Rosa Parks: passing the liberal torch
Rosa Parks was an American hero. She stood up for equal rights for black Americans, even before it was popular. She put herself in harm's way and went to jail for her beliefs. She helped fuel the brushfire that would explode and engulf the streets of America - and the hearts of Americans. She is a symbol of freedom, a symbol of social justice.
Now, many people in America miss not only Mrs. Parks, but what she stood for. We miss that fighting spirit, that passionate desire for justice, that righteous fire. I think it's time to bring some of that back.
Things have certainly changed in 50-odd years, but many old scars remain. Economic justice is but a dream in America. Millions of children, disproportionately black, wake up each morning in neighborhoods filled with violence, drugs, garbage on the streets and struggling industries. They go to schools where there aren't enough textbooks or desks, where the teachers get paid little more than janitors. Millions of other children wake up in pristine upper-class neighborhoods. They go to well-maintained schools. With few exceptions, most children in American are either part of one America or the other. Segregation has arguably become worse for the past 50 years.

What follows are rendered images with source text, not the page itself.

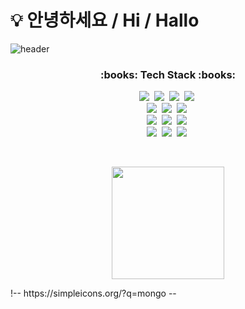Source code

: # 💡 안녕하세요 / Hi / Hallo 

![header](https://capsule-render.vercel.app/api?type=waving&color=gradient&height=300&section=header&text=Hyewon%20Lee&fontSize=90)

<h3 align="center">:books: Tech Stack :books:</h3> <p align="center">
<img src="https://img.shields.io/badge/Javascript-ffb13b?style=flat-square&logo=javascript&logoColor=white"/></a>&nbsp
<img src="https://img.shields.io/badge/HTML-E34F26?style=flat-square&logo=html5&logoColor=white"/></a>&nbsp
<img src="https://img.shields.io/badge/CSS-1572B6?style=flat-square&logo=css3&logoColor=white"/></a>&nbsp
<img src="https://img.shields.io/badge/Java-007396?style=flat-square&logo=Java&logoColor=white"/></a>&nbsp
<br>
<img src="https://img.shields.io/badge/React-61DAFB?style=flat-square&logo=react&logoColor=white"/></a>&nbsp
<img src="https://img.shields.io/badge/React Hook-EC5990?style=flat-square&logo=reacthookform&logoColor=white"/></a>&nbsp
<img src="https://img.shields.io/badge/Spring Boot-6DB33F?style=flat-square&logo=springboot&logoColor=white"/></a>&nbsp
<br>
<img src="https://img.shields.io/badge/PostCSS-DD3A0A?style=flat-square&logo=postCSS&logoColor=white"/></a>&nbsp
<img src="https://img.shields.io/badge/sass-CC6699?style=flat-square&logo=sass&logoColor=white"/></a>&nbsp
<img src="https://img.shields.io/badge/styledcomponents-DB7093?style=flat-square&logo=styledcomponents&logoColor=white"/></a>&nbsp
<br>
<!-- <img src="https://img.shields.io/badge/Git-F05032?style=flat-square&logo=git&logoColor=white"/></a>&nbsp
<img src="https://img.shields.io/badge/GitHub-181717?style=flat-square&logo=github&logoColor=white"/></a>&nbsp
<br> -->
<img src="https://img.shields.io/badge/oracle-F80000?style=flat-square&logo=oracle&logoColor=white"/></a>&nbsp
<img src="https://img.shields.io/badge/postman-FF6C37?style=flat-square&logo=postman&logoColor=white"/></a>&nbsp
<img src="https://img.shields.io/badge/mongoDB-47A248?style=flat-square&logo=mongodb&logoColor=white"/></a>&nbsp

</p>
 <br> <p align="center">
<a href="https://github.com/asterlee0315"><img align="center" style="height:180px" src="https://github-readme-stats.vercel.app/api/top-langs/?username=asterlee0315&layout=compact&theme=nord&hide_border=true" /></a>
<!-- <a href="https://github.com/elsa-kim"><img align="center" style="height:180px" src="https://github-readme-stats.vercel.app/api?username=elsa-kim&show_icons=true&include_all_commits=true&theme=nord&hide_border=true" alt="SOKURI's github stats" /></a> -->
</p>
!--
https://simpleicons.org/?q=mongo
--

We are now involved in a quagmire in Iraq which has already claimed more than 2,000 brave Americans and injured almost 20,000 more. We are there because our president, once again, lied and misled us. We have a president, once again, who when asked how he is going to win cites ideological dogma that, for all its nice words, doesn't bring a single American home. We have a president, once again, who refuses to correct the mistakes of the past, and who stubbornly insists on "staying the course" - words that could have been taken right from 1969 - even when it is obvious that the course isn't working.
There is a reason why Howard Dean's campaign raised so much money from ordinary Americans early in 2004. There is a reason why Paul Hackett, a Democrat and ex-marine who ran on a blatant anti-war message in a county in Ohio that backed Bush by 64 percent in 2004, came just 4,000 votes short of winning back a congressional seat that's been held by Republicans for 40 years. And there is a reason why so many Americans feel aggravated and sick of the direction Bush and radical Republicans have taken us in the past 25 years.
It is because we live in a time of social injustice, where a corrupt government is bankrupting our country of dollars and of hope. I say it's time for ordinary Americans to rise as we have always risen when needed, to take our country back. Rosa Parks may have passed on, but what she stood for sure as hell hasn't.